··· SOURCE MATERIAL
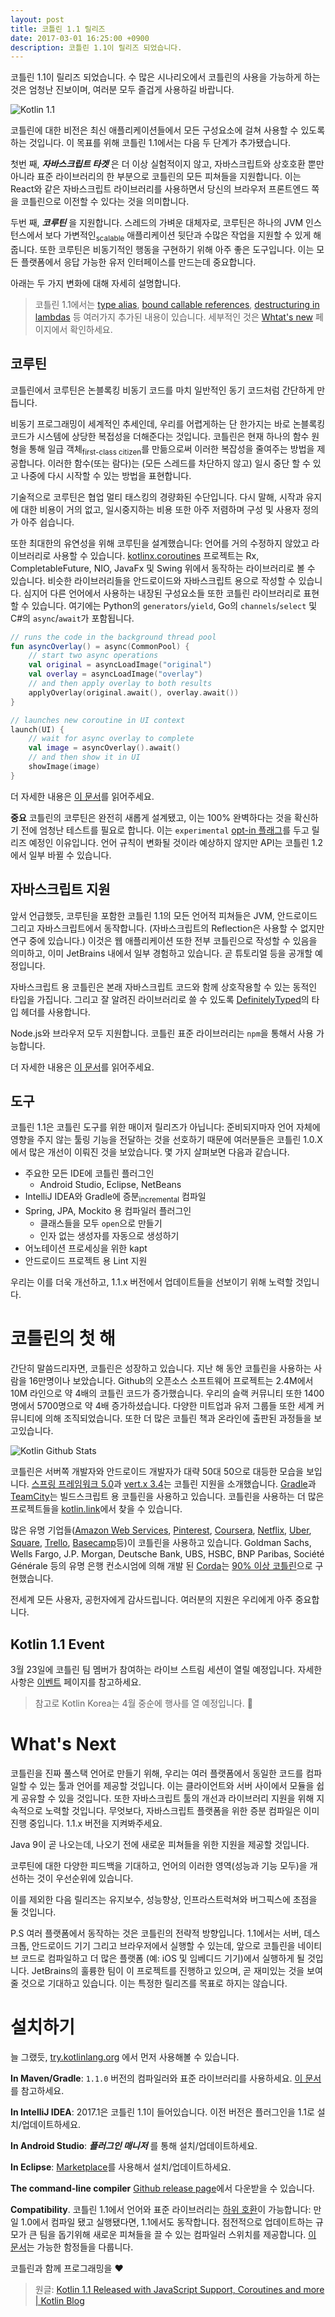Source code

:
 ```yaml
---
layout: post
title: 코틀린 1.1 릴리즈
date: 2017-03-01 16:25:00 +0900
description: 코틀린 1.1이 릴리즈 되었습니다.
---
```


코틀린 1.1이 릴리즈 되었습니다. 수 많은 시나리오에서 코틀린의 사용을 가능하게 하는 것은 엄청난 진보이며, 여러분 모두 즐겁게 사용하길 바랍니다.

<!-- http://kotlin.kr/2017/03/01/kotlin-1-dot-1.html -->

![Kotlin 1.1](/assets/images/kotlin1.1/Kotlin11blogbanner.png)

코틀린에 대한 비전은 최신 애플리케이션들에서 모든 구성요소에 걸쳐 사용할 수 있도록 하는 것입니다. 이 목표를 위해 코틀린 1.1에서는 다음 두 단계가 추가됐습니다.

첫번 째, _**자바스크립트 타겟**_ 은 더 이상 실험적이지 않고, 자바스크립트와 상호호환 뿐만 아니라 표준 라이브러리의 한 부분으로 코틀린의 모든 피쳐들을 지원합니다. 이는 React와 같은 자바스크립트 라이브러리를 사용하면서 당신의 브라우저 프론트엔드 쪽을 코틀린으로 이전할 수 있다는 것을 의미합니다.

두번 째, _**코루틴**_ 을 지원합니다. 스레드의 가벼운 대체자로, 코루틴은 하나의 JVM 인스턴스에서 보다 가변적인<sub>scalable</sub> 애플리케이션 뒷단과 수많은 작업을 지원할 수 있게 해줍니다. 또한 코루틴은 비동기적인 행동을 구현하기 위해 아주 좋은 도구입니다. 이는 모든 플랫폼에서 응답 가능한 유저 인터페이스를 만드는데 중요합니다.

아래는 두 가지 변화에 대해 자세히 설명합니다.

> 코틀린 1.1에서는 [type alias][type-alias], [bound callable references][bound-callable-references], [destructuring in lambdas][destructuring-in-lambdas] 등 여러가지 추가된 내용이 있습니다.
> 세부적인 것은 [Whtat's new][whats-new] 페이지에서 확인하세요.


## 코루틴

코틀린에서 코루틴은 논블록킹 비동기 코드를 마치 일반적인 동기 코드처럼 간단하게 만듭니다.

비동기 프로그래밍이 세계적인 추세인데, 우리를 어렵게하는 단 한가지는 바로 논블록킹 코드가 시스템에 상당한 복접성을 더해준다는 것입니다. 코틀린은 현재 하나의 함수 원형을 통해 일급 객체<sub>first-class citizen</sub>를 만듦으로써 이러한 복잡성을 줄여주는 방법을 제공합니다. 이러한 함수(또는 람다)는 (모든 스레드를 차단하지 않고) 일시 중단 할 수 있고 나중에 다시 시작할 수 있는 방법을 표현합니다.

기술적으로 코루틴은 협업 멀티 태스킹의 경량화된 수단입니다. 다시 말해, 시작과 유지에 대한 비용이 거의 없고, 일시중지하는 비용 또한 아주 저렴하며 구성 및 사용자 정의가 아주 쉽습니다.

또한 최대한의 유연성을 위해 코루틴을 설계했습니다: 언어를 거의 수정하지 않았고 라이브러리로 사용할 수 있습니다. [kotlinx.coroutines] 프로젝트는 Rx, CompletableFuture, NIO, JavaFx 및 Swing 위에서 동작하는 라이브러리로 볼 수 있습니다. 비슷한 라이브러리들을 안드로이드와 자바스크립트 용으로 작성할 수 있습니다. 심지어 다른 언어에서 사용하는 내장된 구성요소들 또한 코틀린 라이브러리로 표현할 수 있습니다. 여기에는 Python의 `generators`/`yield`, Go의 `channels`/`select` 및 C#의 `async`/`await`가 포함됩니다.

```kotlin
// runs the code in the background thread pool
fun asyncOverlay() = async(CommonPool) {
    // start two async operations
    val original = asyncLoadImage("original")
    val overlay = asyncLoadImage("overlay")
    // and then apply overlay to both results
    applyOverlay(original.await(), overlay.await())
}

// launches new coroutine in UI context
launch(UI) {
    // wait for async overlay to complete
    val image = asyncOverlay().await()
    // and then show it in UI
    showImage(image)
}
```

더 자세한 내용은 [이 문서](http://kotlinlang.org/docs/reference/coroutines.html)를 읽어주세요.

**중요**
코틀린의 코루틴은 완전히 새롭게 설계됐고, 이는 100% 완벽하다는 것을 확신하기 전에 엄청난 테스트를 필요로 합니다. 이는 `experimental` [opt-in 플래그][opt-in]를 두고 릴리즈 예정인 이유입니다.
언어 규칙이 변화될 것이라 예상하지 않지만 API는 코틀린 1.2에서 일부 바뀔 수 있습니다.

## 자바스크립트 지원

앞서 언급했듯, 코루틴을 포함한 코틀린 1.1의 모든 언어적 피쳐들은 JVM, 안드로이드 그리고 자바스크립트에서 동작합니다. (자바스크립트의 Reflection은 사용할 수 없지만 연구 중에 있습니다.) 이것은 웹 애플리케이션 또한 전부 코틀린으로 작성할 수 있음을 의미하고, 이미 JetBrains 내에서 일부 경험하고 있습니다. 곧 튜토리얼 등을 공개할 예정입니다.

자바스크립트 용 코틀린은 본래 자바스크립트 코드와 함께 상호작용할 수 있는 동적인 타입을 가집니다. 그리고 잘 알려진 라이브러리로 쓸 수 있도록 [DefinitelyTyped](https://github.com/DefinitelyTyped/DefinitelyTyped)의 타입 헤더를 사용합니다.

Node.js와 브라우저 모두 지원합니다. 코틀린 표준 라이브러리는 `npm`을 통해서 사용 가능합니다.

더 자세한 내용은 [이 문서][js-support]를 읽어주세요.


## 도구

코틀린 1.1은 코틀린 도구를 위한 매이저 릴리즈가 아닙니다: 준비되지마자 언어 자체에 영향을 주지 않는 툴링 기능을 전달하는 것을 선호하기 때문에 여러분들은 코틀린 1.0.X에서 많은 개선이 이뤄진 것을 보았습니다. 몇 가지 살펴보면 다음과 같습니다.

- 주요한 모든 IDE에 코틀린 플러그인
    - Android Studio, Eclipse, NetBeans
- IntelliJ IDEA와 Gradle에 증분<sub>incremental</sub> 컴파일
- Spring, JPA, Mockito 용 컴파일러 플러그인
    - 클래스들을 모두 `open`으로 만들기
    - 인자 없는 생성자를 자동으로 생성하기
- 어노테이션 프로세싱을 위한 kapt
- 안드로이드 프로젝트 용 Lint 지원

우리는 이를 더욱 개선하고, 1.1.x 버전에서 업데이트들을 선보이기 위해 노력할 것입니다.


# 코틀린의 첫 해

간단히 말씀드리자면, 코틀린은 성장하고 있습니다. 지난 해 동안 코틀린을 사용하는 사람을 16만명이나 보았습니다. Github의 오픈소스 소프트웨어 프로젝트는 2.4M에서 10M 라인으로 약 4배의 코틀린 코드가 증가했습니다. 우리의 슬랙 커뮤니티 또한 1400명에서 5700명으로 약 4배 증가하셨습니다. 다양한 미트업과 유저 그룹들 또한 세계 커뮤니티에 의해 조직되었습니다. 또한 더 많은 코틀린 책과 온라인에 출판된 과정들을 보고있습니다.

![Kotlin Github Stats](https://d3nmt5vlzunoa1.cloudfront.net/kotlin/files/2017/03/GitHub-Stats-1.gif)

코틀린은 서버쪽 개발자와 안드로이드 개발자가 대략 50대 50으로 대등한 모습을 보입니다. [스프링 프레임워크 5.0][spring]과 [vert.x 3.4][vert.x]는 코틀린 지원을 소개했습니다. [Gradle][gradle]과 [TeamCity][teamcity]는 빌드스크립트 용 코틀린을 사용하고 있습니다. 코틀린을 사용하는 더 많은 프로젝트들을 [kotlin.link][kotlin.link]에서 찾을 수 있습니다.

많은 유명 기업들([Amazon Web Services][aws], [Pinterest][pinterest], [Coursera][coursera], [Netflix][netflix], [Uber][uber], [Square][square], [Trello][trello], [Basecamp][basecamp]등)이 코틀린을 사용하고 있습니다. Goldman Sachs, Wells Fargo, J.P. Morgan, Deutsche Bank, UBS, HSBC, BNP Paribas, Société Générale 등의 유명 은행 컨소시엄에 의해 개발 된 [Corda][corda]는 [90% 이상 코틀린][90%]으로 구현했습니다.

전세계 모든 사용자, 공헌자에게 감사드립니다. 여러분의 지원은 우리에게 아주 중요합니다.

## Kotlin 1.1 Event

3월 23일에 코틀린 팀 멤버가 참여하는 라이브 스트림 세션이 열릴 예정입니다. 자세한 사항은 [이벤트][event] 페이지를 참고하세요.

> 참고로 Kotlin Korea는 4월 중순에 행사를 열 예정입니다. :tada:

# What's Next

코틀린을 진짜 풀스택 언어로 만들기 위해, 우리는 여러 플랫폼에서 동일한 코드를 컴파일할 수 있는 툴과 언어를 제공할 것입니다. 이는 클라이언트와 서버 사이에서 모듈을 쉽게 공유할 수 있을 것입니다. 또한 자바스크립트 툴의 개선과 라이브러리 지원을 위해 지속적으로 노력할 것입니다. 무엇보다, 자바스크립트 플랫폼을 위한 증분 컴파일은 이미 진행 중입니다. 1.1.x 버전을 지켜봐주세요.

Java 9이 곧 나오는데, 나오기 전에 새로운 피쳐들을 위한 지원을 제공할 것입니다.

코루틴에 대한 다양한 피드백을 기대하고, 언어의 이러한 영역(성능과 기능 모두)을 개선하는 것이 우선순위에 있습니다.

이를 제외한 다음 릴리즈는 유지보수, 성능향상, 인프라스트럭쳐와 버그픽스에 초점을 둘 것입니다.

P.S 여러 플랫폼에서 동작하는 것은 코틀린의 전략적 방향입니다. 1.1에서는 서버, 데스크톱, 안드로이드 기기 그리고 브라우저에서 실행할 수 있는데, 앞으로 코틀린을 네이티브 코드로 컴파일하고 더 많은 플랫폼 (예: iOS 및 임베디드 기기)에서 실행하게 될 것입니다. JetBrains의 훌륭한 팀이 이 프로젝트를 진행하고 있으며, 곧 재미있는 것을 보여줄 것으로 기대하고 있습니다. 이는 특정한 릴리즈를 목표로 하지는 않습니다.


# 설치하기

늘 그랬듯, [try.kotlinlang.org][try] 에서 먼저 사용해볼 수 있습니다.

**In Maven/Gradle**: `1.1.0` 버전의 컴파일러와 표준 라이브러리를 사용하세요. [이 문서](http://kotlinlang.org/docs/reference/using-gradle.html)를 참고하세요.

**In IntelliJ IDEA**: 2017.1은 코틀린 1.1이 들어있습니다. 이전 버전은 플러그인을 1.1로 설치/업데이트하세요.

**In Android Studio**: _**플러그인 매니저**_ 를 통해 설치/업데이트하세요.

**In Eclipse**: [Marketplace][marketplace]를 사용해서 설치/업데이트하세요.

**The command-line compiler** [Github release page][release]에서 다운받을 수 있습니다.

**Compatibility**. 코틀린 1.1에서 언어와 표준 라이브러리는 [하위 호환][backwards]이 가능합니다: 만일 1.0에서 컴파일 됐고 실행됐다면, 1.1에서도 동작합니다. 점전적으로 업데이트하는 규모가 큰 팀을 돕기위해 새로운 피쳐들을 끌 수 있는 컴파일러 스위치를 제공합니다. [이 문서][pitfalls]는 가능한 함정들을 다룹니다.


코틀린과 함께 프로그래밍을 :heart:

> 원글: [Kotlin 1.1 Released with JavaScript Support, Coroutines and more \| Kotlin Blog](https://goo.gl/93pfvZ)








[type-alias]: https://kotlinlang.org/docs/reference/whatsnew11.html#type-aliases
[bound-callable-references]: https://kotlinlang.org/docs/reference/whatsnew11.html#bound-callable-references
[destructuring-in-lambdas]: https://kotlinlang.org/docs/reference/whatsnew11.html#destructuring-in-lambdas
[whats-new]: https://kotlinlang.org/docs/reference/whatsnew11.html
[kotlinx.coroutines]: https://github.com/Kotlin/kotlinx.coroutines
[try]: http://try.kotlinlang.org
[opt-in]: https://kotlinlang.org/docs/diagnostics/experimental-coroutines.html
[spring]: https://spring.io/blog/2017/01/04/introducing-kotlin-support-in-spring-framework-5-0
[vert.x]: http://vertx.io/blog/vert-x-3-4-0-beta1-release/
[gradle]: https://blog.gradle.org/kotlin-meets-gradle
[teamcity]: https://blog.jetbrains.com/teamcity/2016/11/kotlin-configuration-scripts-an-introduction/
[kotlin.link]: http://kotlin.link
[aws]: https://github.com/awslabs/serverless-photo-recognition
[pinterest]: https://www.youtube.com/watch?v=mDpnc45WwlI
[coursera]: https://building.coursera.org/blog/2016/03/16/becoming-bilingual-coursera/
[netflix]: https://twitter.com/robspieldenner/status/708355228832178176
[uber]: https://www.reddit.com/r/androiddev/comments/5sihp0/2017_whos_using_kotlin/ddfmkf7/
[square]: https://github.com/square/sqldelight
[trello]: https://twitter.com/danlew42/status/809065097339564032
[basecamp]: https://m.signalvnoise.com/some-of-my-favorite-kotlin-features-that-we-use-a-lot-in-basecamp-5ac9d6cea95
[corda]: https://github.com/corda/corda
[90%]: https://www.corda.net/2017/01/10/kotlin/
[event]: https://docs.google.com/forms/d/e/1FAIpQLSf6iXcrIpaNIqeeUJI2L6pntS5yy_iI01PbrO9gTMmX0kg5Lw/viewform
[marketplace]: https://marketplace.eclipse.org/content/kotlin-plugin-eclipse
[backwards]: https://kotlinlang.org/docs/reference/compatibility.html
[pitfalls]: https://kotlinlang.org/docs/reference/compatibility.html#binary-compatibility-warnings
[release]: https://github.com/JetBrains/kotlin/releases/tag/v1.1
[js-support]: https://kotlinlang.org/docs/reference/js-overview.html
······
Copy each line exactly, from the line containing "[gradle]: https://blog.gradle.org/kotlin-meets-gradle" down to the last line of the material, and no other lines.

[gradle]: https://blog.gradle.org/kotlin-meets-gradle
[teamcity]: https://blog.jetbrains.com/teamcity/2016/11/kotlin-configuration-scripts-an-introduction/
[kotlin.link]: http://kotlin.link
[aws]: https://github.com/awslabs/serverless-photo-recognition
[pinterest]: https://www.youtube.com/watch?v=mDpnc45WwlI
[coursera]: https://building.coursera.org/blog/2016/03/16/becoming-bilingual-coursera/
[netflix]: https://twitter.com/robspieldenner/status/708355228832178176
[uber]: https://www.reddit.com/r/androiddev/comments/5sihp0/2017_whos_using_kotlin/ddfmkf7/
[square]: https://github.com/square/sqldelight
[trello]: https://twitter.com/danlew42/status/809065097339564032
[basecamp]: https://m.signalvnoise.com/some-of-my-favorite-kotlin-features-that-we-use-a-lot-in-basecamp-5ac9d6cea95
[corda]: https://github.com/corda/corda
[90%]: https://www.corda.net/2017/01/10/kotlin/
[event]: https://docs.google.com/forms/d/e/1FAIpQLSf6iXcrIpaNIqeeUJI2L6pntS5yy_iI01PbrO9gTMmX0kg5Lw/viewform
[marketplace]: https://marketplace.eclipse.org/content/kotlin-plugin-eclipse
[backwards]: https://kotlinlang.org/docs/reference/compatibility.html
[pitfalls]: https://kotlinlang.org/docs/reference/compatibility.html#binary-compatibility-warnings
[release]: https://github.com/JetBrains/kotlin/releases/tag/v1.1
[js-support]: https://kotlinlang.org/docs/reference/js-overview.html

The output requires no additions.